Художник зыбкого мира | страница 49



Конечно, с тех пор прошло много лет, и я не могу поклясться, что произнес в то утро именно эти слова. Но я совершенно уверен, что, защищая Черепаху, сказал что-то в таком роде, ибо отчетливо помню благодарность и облегчение, написанные на лице Черепахи, когда он повернулся ко мне. Помню я и изумленные взгляды своих коллег. Сам-то я занимал высокое положение в здешней «иерархии»; среди учеников Такэды никто не мог сравниться со мной ни в качестве, ни в количестве производимой продукции, так что, по-моему, мое вмешательство положило конец истязаниям Черепахи. По крайней мере, до конца дня.
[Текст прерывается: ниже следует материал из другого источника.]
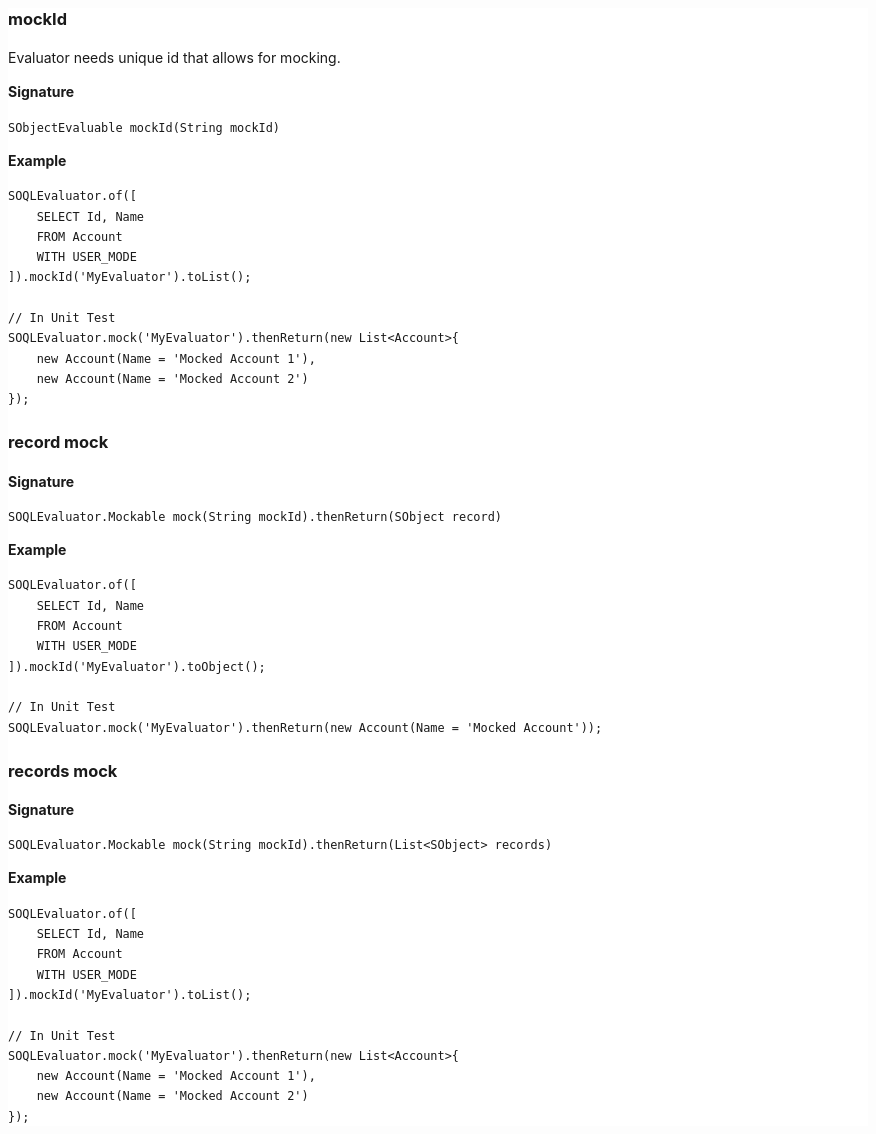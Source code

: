### mockId

Evaluator needs unique id that allows for mocking.

**Signature**

```apex
SObjectEvaluable mockId(String mockId)
```

**Example**

```apex
SOQLEvaluator.of([
    SELECT Id, Name 
    FROM Account
    WITH USER_MODE
]).mockId('MyEvaluator').toList();

// In Unit Test
SOQLEvaluator.mock('MyEvaluator').thenReturn(new List<Account>{
    new Account(Name = 'Mocked Account 1'),
    new Account(Name = 'Mocked Account 2')
});
```

### record mock

**Signature**

```apex
SOQLEvaluator.Mockable mock(String mockId).thenReturn(SObject record)
```

**Example**

```apex
SOQLEvaluator.of([
    SELECT Id, Name 
    FROM Account
    WITH USER_MODE
]).mockId('MyEvaluator').toObject();

// In Unit Test
SOQLEvaluator.mock('MyEvaluator').thenReturn(new Account(Name = 'Mocked Account'));
```

### records mock

**Signature**

```apex
SOQLEvaluator.Mockable mock(String mockId).thenReturn(List<SObject> records)
```

**Example**

```apex
SOQLEvaluator.of([
    SELECT Id, Name 
    FROM Account
    WITH USER_MODE
]).mockId('MyEvaluator').toList();

// In Unit Test
SOQLEvaluator.mock('MyEvaluator').thenReturn(new List<Account>{
    new Account(Name = 'Mocked Account 1'),
    new Account(Name = 'Mocked Account 2')
});
```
Вам, возможно, покажется, что я слишком выпячиваю свою роль в этом маленьком эпизоде; в конце концов, совершенно ясно, почему я бросился защищать Черепаху, – любой из тех, кто с уважением относится к серьезному искусству, на моем месте поступил бы точно так же. Но нужно помнить и о той атмосфере, что царила в мастерской Такэды, – ведь нас объединяло ощущение того, что мы все вместе как бы ведем бой со временем, желая сохранить тяжким трудом завоеванную репутацию фирмы. И при этом мы прекрасно понимали, что главное в нашей работе – это сделать так, чтобы наши «творения», которые мы сотнями тиражировали для увозящих их за тридевять морей иностранцев, – все эти гейши, вишневые деревья в цвету, золотые рыбки в пруду, старинные замки – выглядели достаточно «японскими», а подлинные тонкости стиля все равно, скорее всего, останутся незамеченными. Так что я вряд ли слишком завышаю оценку своего тогдашнего поступка, ибо, осмелюсь предположить, он стал ярким проявлением того моего качества, за которое меня впоследствии стали очень уважать, – способности самостоятельно думать и рассуждать, даже если это означает вызов всему твоему окружению. Во всяком случае, остается фактом: я был единственным, кто в то утро встал на защиту Черепахи.

И хотя Черепаха как-то умудрился поблагодарить меня и за это маленькое вмешательство, и за иные проявления солидарности, жизнь наша текла в те дни в таком бешеном темпе, что лишь какое-то время спустя мы с ним сумели как следует поговорить в относительно спокойной обстановке. Думаю, не менее двух месяцев промелькнуло с того дня, который я только что описал, когда в нашем лихорадочном графике наступило наконец некоторое затишье. Я гулял возле храма Тамагава, что часто делал, когда у меня появлялась свободная минутка, и увидел Черепаху, сидевшего на скамейке и явно задремавшего на солнышке.